Willis O'Brien


Willis O'Brien was an American motion picture special effects and stop-motion animation pioneer. According to the ASIFA-Hollywood "was responsible for some of the best-known images in cinema history". He is best know for his work on The Lost World (1925), King Kong (1933) and Mighty Joe Young (1949), for which he won the 1950 Academy Award for Best Visual Effects.
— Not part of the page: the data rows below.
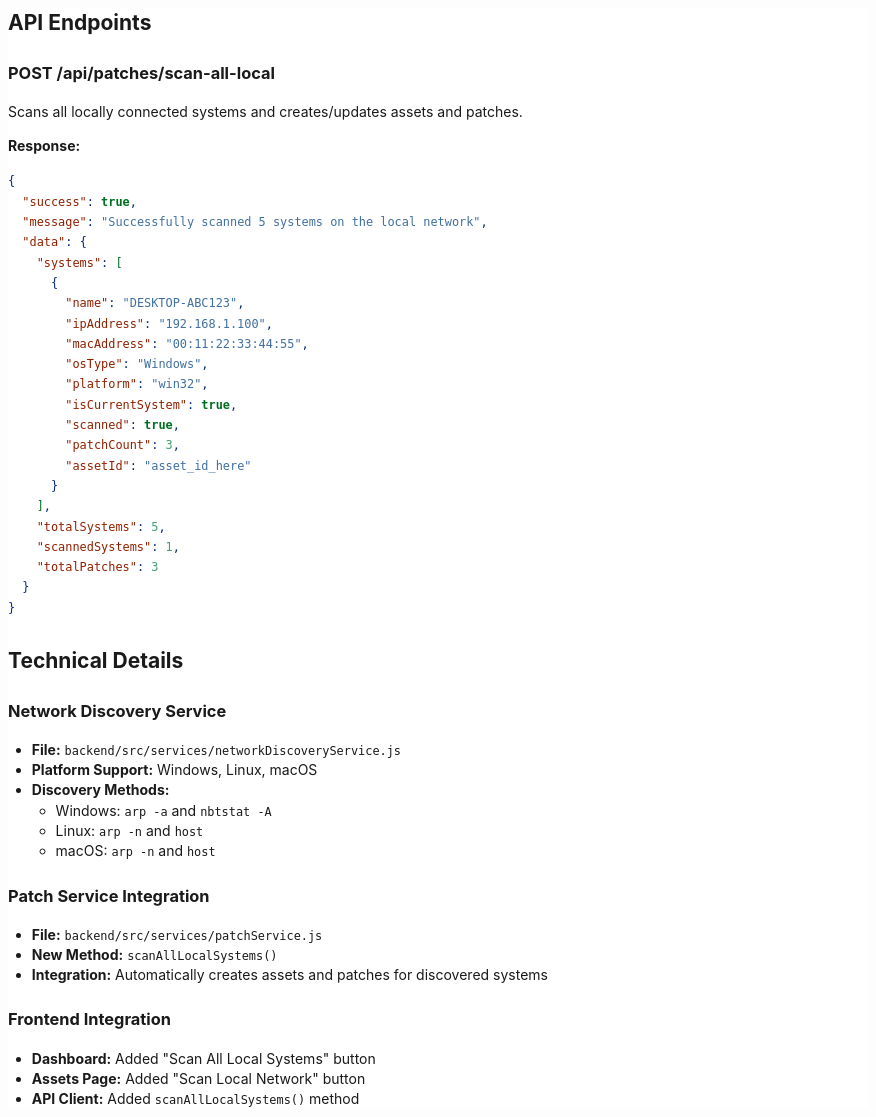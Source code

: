 ## API Endpoints

### POST /api/patches/scan-all-local
Scans all locally connected systems and creates/updates assets and patches.

**Response:**
```json
{
  "success": true,
  "message": "Successfully scanned 5 systems on the local network",
  "data": {
    "systems": [
      {
        "name": "DESKTOP-ABC123",
        "ipAddress": "192.168.1.100",
        "macAddress": "00:11:22:33:44:55",
        "osType": "Windows",
        "platform": "win32",
        "isCurrentSystem": true,
        "scanned": true,
        "patchCount": 3,
        "assetId": "asset_id_here"
      }
    ],
    "totalSystems": 5,
    "scannedSystems": 1,
    "totalPatches": 3
  }
}
```

## Technical Details

### Network Discovery Service
- **File:** `backend/src/services/networkDiscoveryService.js`
- **Platform Support:** Windows, Linux, macOS
- **Discovery Methods:**
  - Windows: `arp -a` and `nbtstat -A`
  - Linux: `arp -n` and `host`
  - macOS: `arp -n` and `host`

### Patch Service Integration
- **File:** `backend/src/services/patchService.js`
- **New Method:** `scanAllLocalSystems()`
- **Integration:** Automatically creates assets and patches for discovered systems

### Frontend Integration
- **Dashboard:** Added "Scan All Local Systems" button
- **Assets Page:** Added "Scan Local Network" button
- **API Client:** Added `scanAllLocalSystems()` method
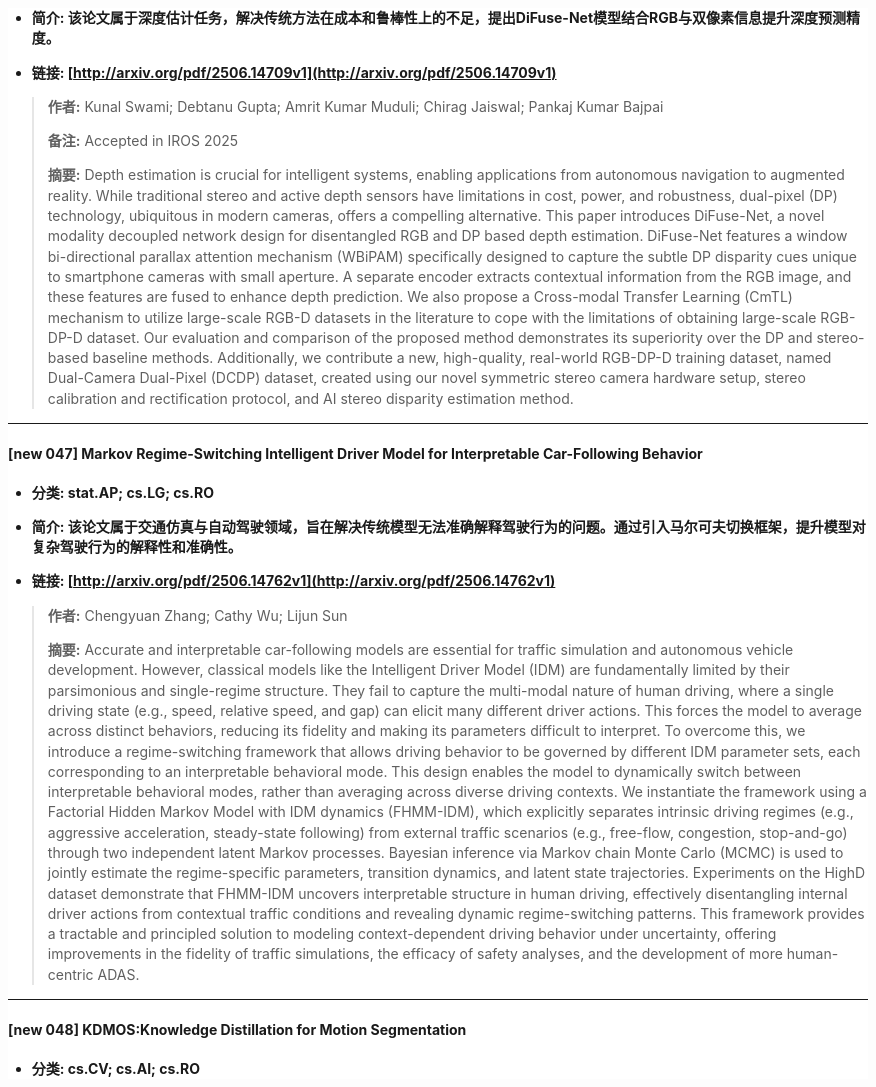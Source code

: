 - **简介: 该论文属于深度估计任务，解决传统方法在成本和鲁棒性上的不足，提出DiFuse-Net模型结合RGB与双像素信息提升深度预测精度。**

- **链接: [http://arxiv.org/pdf/2506.14709v1](http://arxiv.org/pdf/2506.14709v1)**

> **作者:** Kunal Swami; Debtanu Gupta; Amrit Kumar Muduli; Chirag Jaiswal; Pankaj Kumar Bajpai
>
> **备注:** Accepted in IROS 2025
>
> **摘要:** Depth estimation is crucial for intelligent systems, enabling applications from autonomous navigation to augmented reality. While traditional stereo and active depth sensors have limitations in cost, power, and robustness, dual-pixel (DP) technology, ubiquitous in modern cameras, offers a compelling alternative. This paper introduces DiFuse-Net, a novel modality decoupled network design for disentangled RGB and DP based depth estimation. DiFuse-Net features a window bi-directional parallax attention mechanism (WBiPAM) specifically designed to capture the subtle DP disparity cues unique to smartphone cameras with small aperture. A separate encoder extracts contextual information from the RGB image, and these features are fused to enhance depth prediction. We also propose a Cross-modal Transfer Learning (CmTL) mechanism to utilize large-scale RGB-D datasets in the literature to cope with the limitations of obtaining large-scale RGB-DP-D dataset. Our evaluation and comparison of the proposed method demonstrates its superiority over the DP and stereo-based baseline methods. Additionally, we contribute a new, high-quality, real-world RGB-DP-D training dataset, named Dual-Camera Dual-Pixel (DCDP) dataset, created using our novel symmetric stereo camera hardware setup, stereo calibration and rectification protocol, and AI stereo disparity estimation method.
>
---
#### [new 047] Markov Regime-Switching Intelligent Driver Model for Interpretable Car-Following Behavior
- **分类: stat.AP; cs.LG; cs.RO**

- **简介: 该论文属于交通仿真与自动驾驶领域，旨在解决传统模型无法准确解释驾驶行为的问题。通过引入马尔可夫切换框架，提升模型对复杂驾驶行为的解释性和准确性。**

- **链接: [http://arxiv.org/pdf/2506.14762v1](http://arxiv.org/pdf/2506.14762v1)**

> **作者:** Chengyuan Zhang; Cathy Wu; Lijun Sun
>
> **摘要:** Accurate and interpretable car-following models are essential for traffic simulation and autonomous vehicle development. However, classical models like the Intelligent Driver Model (IDM) are fundamentally limited by their parsimonious and single-regime structure. They fail to capture the multi-modal nature of human driving, where a single driving state (e.g., speed, relative speed, and gap) can elicit many different driver actions. This forces the model to average across distinct behaviors, reducing its fidelity and making its parameters difficult to interpret. To overcome this, we introduce a regime-switching framework that allows driving behavior to be governed by different IDM parameter sets, each corresponding to an interpretable behavioral mode. This design enables the model to dynamically switch between interpretable behavioral modes, rather than averaging across diverse driving contexts. We instantiate the framework using a Factorial Hidden Markov Model with IDM dynamics (FHMM-IDM), which explicitly separates intrinsic driving regimes (e.g., aggressive acceleration, steady-state following) from external traffic scenarios (e.g., free-flow, congestion, stop-and-go) through two independent latent Markov processes. Bayesian inference via Markov chain Monte Carlo (MCMC) is used to jointly estimate the regime-specific parameters, transition dynamics, and latent state trajectories. Experiments on the HighD dataset demonstrate that FHMM-IDM uncovers interpretable structure in human driving, effectively disentangling internal driver actions from contextual traffic conditions and revealing dynamic regime-switching patterns. This framework provides a tractable and principled solution to modeling context-dependent driving behavior under uncertainty, offering improvements in the fidelity of traffic simulations, the efficacy of safety analyses, and the development of more human-centric ADAS.
>
---
#### [new 048] KDMOS:Knowledge Distillation for Motion Segmentation
- **分类: cs.CV; cs.AI; cs.RO**
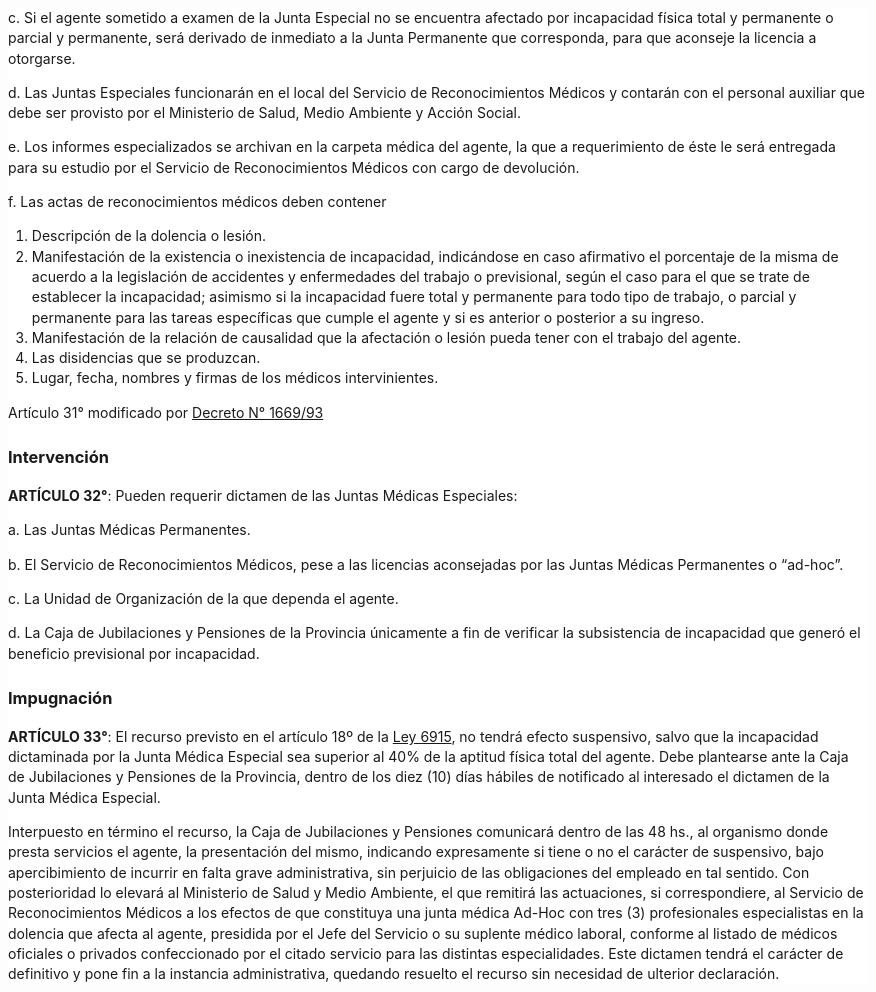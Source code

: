 c. Si el agente sometido a examen de la Junta Especial no se encuentra afectado por incapacidad física total y permanente o parcial y permanente, será derivado de inmediato a la Junta Permanente que corresponda, para que aconseje la licencia a otorgarse.

d. Las Juntas Especiales funcionarán en el local del Servicio de Reconocimientos Médicos y contarán con el personal auxiliar que debe ser provisto por el Ministerio de Salud, Medio Ambiente y Acción Social.

e. Los informes especializados se archivan en la carpeta médica del agente, la que a requerimiento de éste le será entregada para su estudio por el Servicio de Reconocimientos Médicos con cargo de devolución.

f. Las actas de reconocimientos médicos deben contener

1. Descripción de la dolencia o lesión.
2. Manifestación de la existencia o inexistencia de incapacidad, indicándose en caso afirmativo el porcentaje de la misma de acuerdo a la legislación de accidentes y enfermedades del trabajo o previsional, según el caso para el que se trate de establecer la incapacidad; asimismo si la incapacidad fuere total y permanente para todo tipo de trabajo, o parcial y permanente para las tareas específicas que cumple el agente y si es anterior o posterior a su ingreso.
3. Manifestación de la relación de causalidad que la afectación o lesión pueda tener con el trabajo del agente.
4. Las disidencias que se produzcan.
5. Lugar, fecha, nombres y firmas de los médicos intervinientes.&#x20;

Artículo 31° modificado por [Decreto N° 1669/93](https://drive.google.com/file/d/15YCNGDtCFYP-JO0dVyInWZgQ1pBGZ3DZ/view?usp=sharing)

### Intervención <a href="intervencion" id="intervencion"></a>

**ARTÍCULO 32°**: Pueden requerir dictamen de las Juntas Médicas Especiales:

a. Las Juntas Médicas Permanentes.

b. El Servicio de Reconocimientos Médicos, pese a las licencias aconsejadas por las Juntas Médicas Permanentes o “ad-hoc”.

c. La Unidad de Organización de la que dependa el agente.

d. La Caja de Jubilaciones y Pensiones de la Provincia únicamente a fin de verificar la subsistencia de incapacidad que generó el beneficio previsional por incapacidad.

### Impugnación <a href="impugnacion" id="impugnacion"></a>

**ARTÍCULO 33°**: El recurso previsto en el artículo 18º de la [Ley 6915](../ley-no-6.915-1973-y-modificatorias.md), no tendrá efecto suspensivo, salvo que la incapacidad dictaminada por la Junta Médica Especial sea superior al 40% de la aptitud física total del agente. Debe plantearse ante la Caja de Jubilaciones y Pensiones de la Provincia, dentro de los diez (10) días hábiles de notificado al interesado el dictamen de la Junta Médica Especial.

Interpuesto en término el recurso, la Caja de Jubilaciones y Pensiones comunicará dentro de las 48 hs., al organismo donde presta servicios el agente, la presentación del mismo, indicando expresamente si tiene o no el carácter de suspensivo, bajo apercibimiento de incurrir en falta grave administrativa, sin perjuicio de las obligaciones del empleado en tal sentido. Con posterioridad lo elevará al Ministerio de Salud y Medio Ambiente, el que remitirá las actuaciones, si correspondiere, al Servicio de Reconocimientos Médicos a los efectos de que constituya una junta médica Ad-Hoc con tres (3) profesionales especialistas en la dolencia que afecta al agente, presidida por el Jefe del Servicio o su suplente médico laboral, conforme al listado de médicos oficiales o privados confeccionado por el citado servicio para las distintas especialidades. Este dictamen tendrá el carácter de definitivo y pone fin a la instancia administrativa, quedando resuelto el recurso sin necesidad de ulterior declaración.&#x20;
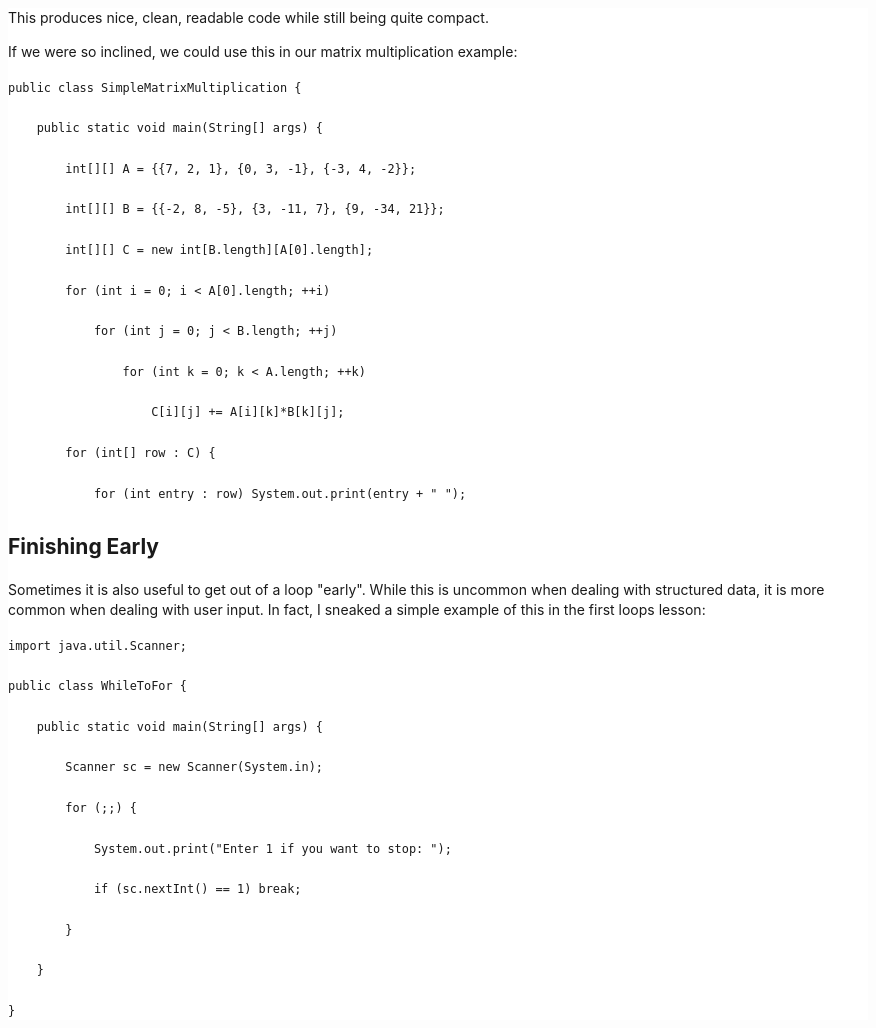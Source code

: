 
This produces nice, clean, readable code while still being quite compact.

If we were so inclined, we could use this in our matrix multiplication example:



```
public class SimpleMatrixMultiplication {

    public static void main(String[] args) {

        int[][] A = {{7, 2, 1}, {0, 3, -1}, {-3, 4, -2}};

        int[][] B = {{-2, 8, -5}, {3, -11, 7}, {9, -34, 21}};

        int[][] C = new int[B.length][A[0].length];

        for (int i = 0; i < A[0].length; ++i)

            for (int j = 0; j < B.length; ++j)

                for (int k = 0; k < A.length; ++k)

                    C[i][j] += A[i][k]*B[k][j];

        for (int[] row : C) {

            for (int entry : row) System.out.print(entry + " ");
```


## Finishing Early

Sometimes it is also useful to get out of a loop "early". While this is uncommon when dealing with structured data, it is more common when dealing with user input. In fact, I sneaked a simple example of this in the first loops lesson:


```
import java.util.Scanner;

public class WhileToFor {

    public static void main(String[] args) {

        Scanner sc = new Scanner(System.in);

        for (;;) {

            System.out.print("Enter 1 if you want to stop: ");

            if (sc.nextInt() == 1) break;

        }

    }

}
```
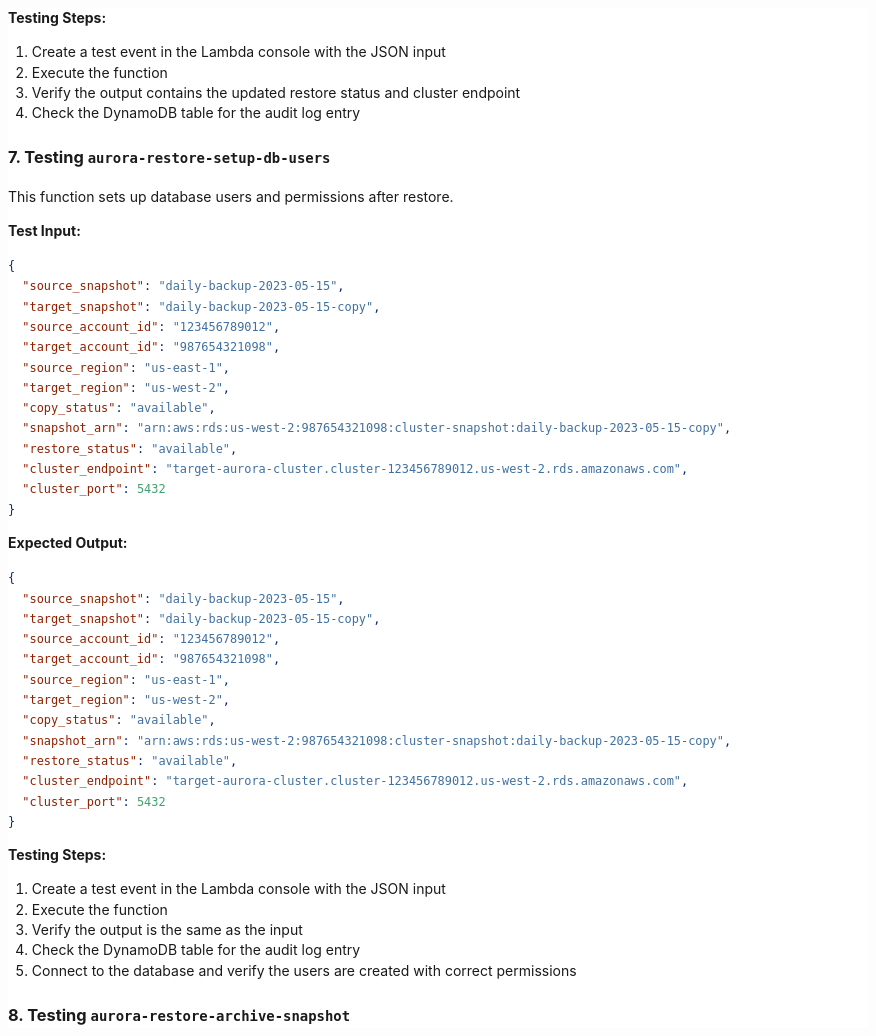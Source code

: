 **Testing Steps:**
1. Create a test event in the Lambda console with the JSON input
2. Execute the function
3. Verify the output contains the updated restore status and cluster endpoint
4. Check the DynamoDB table for the audit log entry

### 7. Testing `aurora-restore-setup-db-users`

This function sets up database users and permissions after restore.

**Test Input:**
```json
{
  "source_snapshot": "daily-backup-2023-05-15",
  "target_snapshot": "daily-backup-2023-05-15-copy",
  "source_account_id": "123456789012",
  "target_account_id": "987654321098",
  "source_region": "us-east-1",
  "target_region": "us-west-2",
  "copy_status": "available",
  "snapshot_arn": "arn:aws:rds:us-west-2:987654321098:cluster-snapshot:daily-backup-2023-05-15-copy",
  "restore_status": "available",
  "cluster_endpoint": "target-aurora-cluster.cluster-123456789012.us-west-2.rds.amazonaws.com",
  "cluster_port": 5432
}
```

**Expected Output:**
```json
{
  "source_snapshot": "daily-backup-2023-05-15",
  "target_snapshot": "daily-backup-2023-05-15-copy",
  "source_account_id": "123456789012",
  "target_account_id": "987654321098",
  "source_region": "us-east-1",
  "target_region": "us-west-2",
  "copy_status": "available",
  "snapshot_arn": "arn:aws:rds:us-west-2:987654321098:cluster-snapshot:daily-backup-2023-05-15-copy",
  "restore_status": "available",
  "cluster_endpoint": "target-aurora-cluster.cluster-123456789012.us-west-2.rds.amazonaws.com",
  "cluster_port": 5432
}
```

**Testing Steps:**
1. Create a test event in the Lambda console with the JSON input
2. Execute the function
3. Verify the output is the same as the input
4. Check the DynamoDB table for the audit log entry
5. Connect to the database and verify the users are created with correct permissions

### 8. Testing `aurora-restore-archive-snapshot`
During his early career, he spent his spare time sculpting and illustrating. This talent led him to being employed as a draftsman in an architects office and then as a sports cartoonist for the San Francisco Daily News.Following a new career as a boxer, he moved on to be a professional marble sculptor. During this time he made models of dinosaurs and a caravan which he animated with a local cameraman. San Francisco exhibitor Herman Wobber saw this 90-second test footage and commissioned O'Brien to make his first film, The Dinosaur and the Missing Link: A Prehistoric Tragedy (1915) for a budget of $5,000.

Ray Harryhausen worked alongside O'Brien in his production of 'Mighty Joe Young'. In this film O'Brien was the technical creator and was later awarded the Academy award for best visual effects in 1950. He then worked with Harryhausen again six years later for the famed dinosaur sequence in Irwin Allen's nature documentary 'The Animal World' in 1956.